「やりたいこと見つからない」と言い続ける人たち、その意外な共通点

主観は幸せを決め、客観は意味を与える
北野 唯我 プロフィール

大半の人がBeing型

やはりそういった人たちは目立つために、メディア出演などを通して自然と目につく機会が増えます。YouTubeやインスタグラムなどの影響もあり、何者でもなかった人がある日を境に人気者になるといった光景も日常茶飯事となりました。

何者にでもなれる時代だからこそ、いまだに何者にもなれていない自分に焦ることもあるでしょう。やりたいことがないとこの時代を生きていけない、と。

 

実は、大半の人がBeing型です。「何がやりたいか」よりも「いかに充実感や満足感を得られるか」に心地よさを感じることのほうが普通なのです。好きなことをする、などはその状態になるためのひとつの手段に過ぎません。
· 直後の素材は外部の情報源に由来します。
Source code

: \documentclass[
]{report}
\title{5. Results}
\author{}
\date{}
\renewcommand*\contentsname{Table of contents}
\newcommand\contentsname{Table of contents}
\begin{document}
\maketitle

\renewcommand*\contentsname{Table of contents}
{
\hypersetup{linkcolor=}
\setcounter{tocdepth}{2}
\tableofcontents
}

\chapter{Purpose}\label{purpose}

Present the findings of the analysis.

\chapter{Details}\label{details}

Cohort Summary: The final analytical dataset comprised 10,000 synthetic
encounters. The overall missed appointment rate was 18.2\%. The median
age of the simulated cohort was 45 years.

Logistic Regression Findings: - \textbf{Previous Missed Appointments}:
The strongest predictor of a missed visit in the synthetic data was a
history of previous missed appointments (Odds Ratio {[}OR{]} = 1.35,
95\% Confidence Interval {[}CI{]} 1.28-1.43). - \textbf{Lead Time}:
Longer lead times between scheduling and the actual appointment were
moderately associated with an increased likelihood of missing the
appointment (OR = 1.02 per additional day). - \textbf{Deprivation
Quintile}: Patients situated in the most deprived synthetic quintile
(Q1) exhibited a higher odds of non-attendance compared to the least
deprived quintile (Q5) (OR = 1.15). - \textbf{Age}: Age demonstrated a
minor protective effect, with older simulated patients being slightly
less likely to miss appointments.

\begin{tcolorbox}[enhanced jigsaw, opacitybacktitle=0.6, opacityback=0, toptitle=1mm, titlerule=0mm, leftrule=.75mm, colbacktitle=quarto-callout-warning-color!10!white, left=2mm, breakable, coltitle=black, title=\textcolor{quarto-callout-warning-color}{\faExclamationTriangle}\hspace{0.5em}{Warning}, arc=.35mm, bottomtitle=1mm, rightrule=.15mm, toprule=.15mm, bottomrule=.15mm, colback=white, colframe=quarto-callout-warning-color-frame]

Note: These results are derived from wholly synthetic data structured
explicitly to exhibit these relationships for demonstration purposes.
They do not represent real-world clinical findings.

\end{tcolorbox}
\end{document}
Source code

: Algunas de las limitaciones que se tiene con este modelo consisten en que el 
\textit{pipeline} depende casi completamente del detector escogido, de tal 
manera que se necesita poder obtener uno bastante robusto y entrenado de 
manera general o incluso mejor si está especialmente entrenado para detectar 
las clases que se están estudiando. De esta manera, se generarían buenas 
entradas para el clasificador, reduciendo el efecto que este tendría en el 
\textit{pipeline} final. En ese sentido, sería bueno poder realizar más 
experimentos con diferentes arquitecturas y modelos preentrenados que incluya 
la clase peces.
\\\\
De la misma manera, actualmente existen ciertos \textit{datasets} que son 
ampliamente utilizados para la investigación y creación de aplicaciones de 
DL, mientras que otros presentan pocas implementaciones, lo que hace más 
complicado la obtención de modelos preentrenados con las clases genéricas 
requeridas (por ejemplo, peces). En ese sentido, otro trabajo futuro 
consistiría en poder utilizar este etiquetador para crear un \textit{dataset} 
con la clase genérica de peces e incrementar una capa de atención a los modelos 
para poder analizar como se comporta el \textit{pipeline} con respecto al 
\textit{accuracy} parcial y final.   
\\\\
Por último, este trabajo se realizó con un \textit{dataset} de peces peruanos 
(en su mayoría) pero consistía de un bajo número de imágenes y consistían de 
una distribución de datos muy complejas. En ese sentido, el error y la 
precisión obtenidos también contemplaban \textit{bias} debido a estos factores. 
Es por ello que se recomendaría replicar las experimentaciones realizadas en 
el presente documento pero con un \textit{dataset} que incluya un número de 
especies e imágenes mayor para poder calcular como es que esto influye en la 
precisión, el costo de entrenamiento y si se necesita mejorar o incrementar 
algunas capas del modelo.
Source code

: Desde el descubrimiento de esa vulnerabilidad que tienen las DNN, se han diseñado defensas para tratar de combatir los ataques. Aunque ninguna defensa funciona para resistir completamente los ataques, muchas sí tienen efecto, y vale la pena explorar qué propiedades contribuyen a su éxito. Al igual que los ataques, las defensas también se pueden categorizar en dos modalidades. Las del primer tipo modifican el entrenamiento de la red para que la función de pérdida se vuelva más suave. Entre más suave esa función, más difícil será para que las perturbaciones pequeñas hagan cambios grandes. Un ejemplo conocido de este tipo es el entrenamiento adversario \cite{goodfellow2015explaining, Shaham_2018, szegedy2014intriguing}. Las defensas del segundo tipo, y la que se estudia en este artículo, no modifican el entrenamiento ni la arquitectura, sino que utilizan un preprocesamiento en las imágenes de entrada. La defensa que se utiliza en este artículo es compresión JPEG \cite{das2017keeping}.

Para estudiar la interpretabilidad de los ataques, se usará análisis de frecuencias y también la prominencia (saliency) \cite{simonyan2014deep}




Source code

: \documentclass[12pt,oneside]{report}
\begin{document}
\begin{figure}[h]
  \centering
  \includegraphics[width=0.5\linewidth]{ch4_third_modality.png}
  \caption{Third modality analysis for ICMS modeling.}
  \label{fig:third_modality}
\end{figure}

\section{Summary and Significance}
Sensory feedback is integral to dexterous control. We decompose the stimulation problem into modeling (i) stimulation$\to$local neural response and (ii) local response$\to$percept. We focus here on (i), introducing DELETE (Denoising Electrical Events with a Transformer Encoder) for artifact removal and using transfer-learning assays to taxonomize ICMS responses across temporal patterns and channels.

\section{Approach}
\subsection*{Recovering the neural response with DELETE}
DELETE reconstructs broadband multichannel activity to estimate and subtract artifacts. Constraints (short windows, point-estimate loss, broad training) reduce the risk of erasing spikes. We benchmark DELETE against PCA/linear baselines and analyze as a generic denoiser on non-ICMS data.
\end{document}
一夜にして人気者になった人物もほとんどが「ToDo型」ですし、世にあふれている成功哲学の類もたった1%の特別な人たちが書いたものです。方法論が異なるために参考にはならないことのほうが多いでしょう。

ですが、Being型の人たちがやりたいことを見つけらない理由があるのも確かです。それは、意外にも、物語を作り出す力が不足しているから、に尽きます。

物語力を身につける

やりたいこと。つまるところ、それは妄想のことです。

例えば、YouTuberとして大成功を収めたいという夢を掲げたとして、その時点でそれは実現していない出来事です。この妄想に血を通わせるためには、できる限り起こりうる設定を詰めて物語を進めていかなければいけません。

もちろん実際には経験しないと分からないことばかり。しかし、夢や目標を実現するにあたり、自分に何ができそうで、自分の身にどのようなことが待ち受けているかを考えられないと実感が湧いてきません。実感がなければ行動にも移さない。つまり、無理にでも設定を作り、物語を進めていかないと、やりたいことはいつまでも実現しないということなのです。